=== Section Start ===

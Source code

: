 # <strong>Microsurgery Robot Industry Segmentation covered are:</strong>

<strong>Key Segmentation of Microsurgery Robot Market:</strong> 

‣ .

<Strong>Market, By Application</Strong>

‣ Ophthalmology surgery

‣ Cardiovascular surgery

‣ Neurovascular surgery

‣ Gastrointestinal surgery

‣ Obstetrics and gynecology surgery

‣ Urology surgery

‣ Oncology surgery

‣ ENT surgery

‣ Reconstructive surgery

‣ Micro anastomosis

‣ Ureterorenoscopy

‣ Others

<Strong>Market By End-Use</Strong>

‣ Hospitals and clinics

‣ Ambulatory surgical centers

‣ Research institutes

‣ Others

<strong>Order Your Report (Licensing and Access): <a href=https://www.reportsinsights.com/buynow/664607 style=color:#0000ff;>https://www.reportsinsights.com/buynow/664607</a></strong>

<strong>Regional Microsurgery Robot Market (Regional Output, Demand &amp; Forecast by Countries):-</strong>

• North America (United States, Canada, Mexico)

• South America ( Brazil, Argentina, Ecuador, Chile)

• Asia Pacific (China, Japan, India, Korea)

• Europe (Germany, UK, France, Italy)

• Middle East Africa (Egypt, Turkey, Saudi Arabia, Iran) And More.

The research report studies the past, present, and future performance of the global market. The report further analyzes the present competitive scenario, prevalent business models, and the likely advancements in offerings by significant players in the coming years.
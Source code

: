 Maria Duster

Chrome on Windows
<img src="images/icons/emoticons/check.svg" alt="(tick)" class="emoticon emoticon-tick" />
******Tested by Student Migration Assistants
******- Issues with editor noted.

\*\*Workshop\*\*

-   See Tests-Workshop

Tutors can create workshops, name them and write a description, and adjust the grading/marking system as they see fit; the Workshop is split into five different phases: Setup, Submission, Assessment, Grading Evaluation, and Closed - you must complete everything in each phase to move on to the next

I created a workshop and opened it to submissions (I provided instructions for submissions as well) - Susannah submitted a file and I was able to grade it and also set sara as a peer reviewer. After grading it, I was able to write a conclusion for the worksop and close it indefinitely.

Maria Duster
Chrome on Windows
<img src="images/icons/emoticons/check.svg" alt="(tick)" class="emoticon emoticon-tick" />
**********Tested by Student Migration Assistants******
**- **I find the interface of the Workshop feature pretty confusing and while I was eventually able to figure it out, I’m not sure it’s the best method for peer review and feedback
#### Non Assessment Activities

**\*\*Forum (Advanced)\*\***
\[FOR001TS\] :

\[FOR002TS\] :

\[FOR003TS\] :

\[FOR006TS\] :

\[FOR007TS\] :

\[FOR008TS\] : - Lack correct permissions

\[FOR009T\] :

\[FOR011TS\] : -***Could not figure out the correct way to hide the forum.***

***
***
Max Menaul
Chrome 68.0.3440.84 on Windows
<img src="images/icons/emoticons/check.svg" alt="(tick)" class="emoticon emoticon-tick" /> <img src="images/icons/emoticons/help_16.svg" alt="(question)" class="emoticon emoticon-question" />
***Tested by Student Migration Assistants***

=== Section End ===

TO DO: Repeat every record exactly as written, please.

REPLY TO THE TASK:
Source code

: # <strong>Microsurgery Robot Industry Segmentation covered are:</strong>

<strong>Key Segmentation of Microsurgery Robot Market:</strong> 

‣ .

<Strong>Market, By Application</Strong>

‣ Ophthalmology surgery

‣ Cardiovascular surgery

‣ Neurovascular surgery

‣ Gastrointestinal surgery

‣ Obstetrics and gynecology surgery

‣ Urology surgery

‣ Oncology surgery

‣ ENT surgery

‣ Reconstructive surgery

‣ Micro anastomosis

‣ Ureterorenoscopy

‣ Others

<Strong>Market By End-Use</Strong>

‣ Hospitals and clinics

‣ Ambulatory surgical centers

‣ Research institutes

‣ Others

<strong>Order Your Report (Licensing and Access): <a href=https://www.reportsinsights.com/buynow/664607 style=color:#0000ff;>https://www.reportsinsights.com/buynow/664607</a></strong>

<strong>Regional Microsurgery Robot Market (Regional Output, Demand &amp; Forecast by Countries):-</strong>

• North America (United States, Canada, Mexico)

• South America ( Brazil, Argentina, Ecuador, Chile)

• Asia Pacific (China, Japan, India, Korea)

• Europe (Germany, UK, France, Italy)

• Middle East Africa (Egypt, Turkey, Saudi Arabia, Iran) And More.

The research report studies the past, present, and future performance of the global market. The report further analyzes the present competitive scenario, prevalent business models, and the likely advancements in offerings by significant players in the coming years.
Source code

: Maria Duster

Chrome on Windows
<img src="images/icons/emoticons/check.svg" alt="(tick)" class="emoticon emoticon-tick" />
******Tested by Student Migration Assistants
******- Issues with editor noted.

\*\*Workshop\*\*

-   See Tests-Workshop

Tutors can create workshops, name them and write a description, and adjust the grading/marking system as they see fit; the Workshop is split into five different phases: Setup, Submission, Assessment, Grading Evaluation, and Closed - you must complete everything in each phase to move on to the next

I created a workshop and opened it to submissions (I provided instructions for submissions as well) - Susannah submitted a file and I was able to grade it and also set sara as a peer reviewer. After grading it, I was able to write a conclusion for the worksop and close it indefinitely.

Maria Duster
Chrome on Windows
<img src="images/icons/emoticons/check.svg" alt="(tick)" class="emoticon emoticon-tick" />
**********Tested by Student Migration Assistants******
**- **I find the interface of the Workshop feature pretty confusing and while I was eventually able to figure it out, I’m not sure it’s the best method for peer review and feedback
#### Non Assessment Activities

**\*\*Forum (Advanced)\*\***
\[FOR001TS\] :

\[FOR002TS\] :

\[FOR003TS\] :

\[FOR006TS\] :

\[FOR007TS\] :

\[FOR008TS\] : - Lack correct permissions

\[FOR009T\] :

\[FOR011TS\] : -***Could not figure out the correct way to hide the forum.***

***
***
Max Menaul
Chrome 68.0.3440.84 on Windows
<img src="images/icons/emoticons/check.svg" alt="(tick)" class="emoticon emoticon-tick" /> <img src="images/icons/emoticons/help_16.svg" alt="(question)" class="emoticon emoticon-question" />
***Tested by Student Migration Assistants***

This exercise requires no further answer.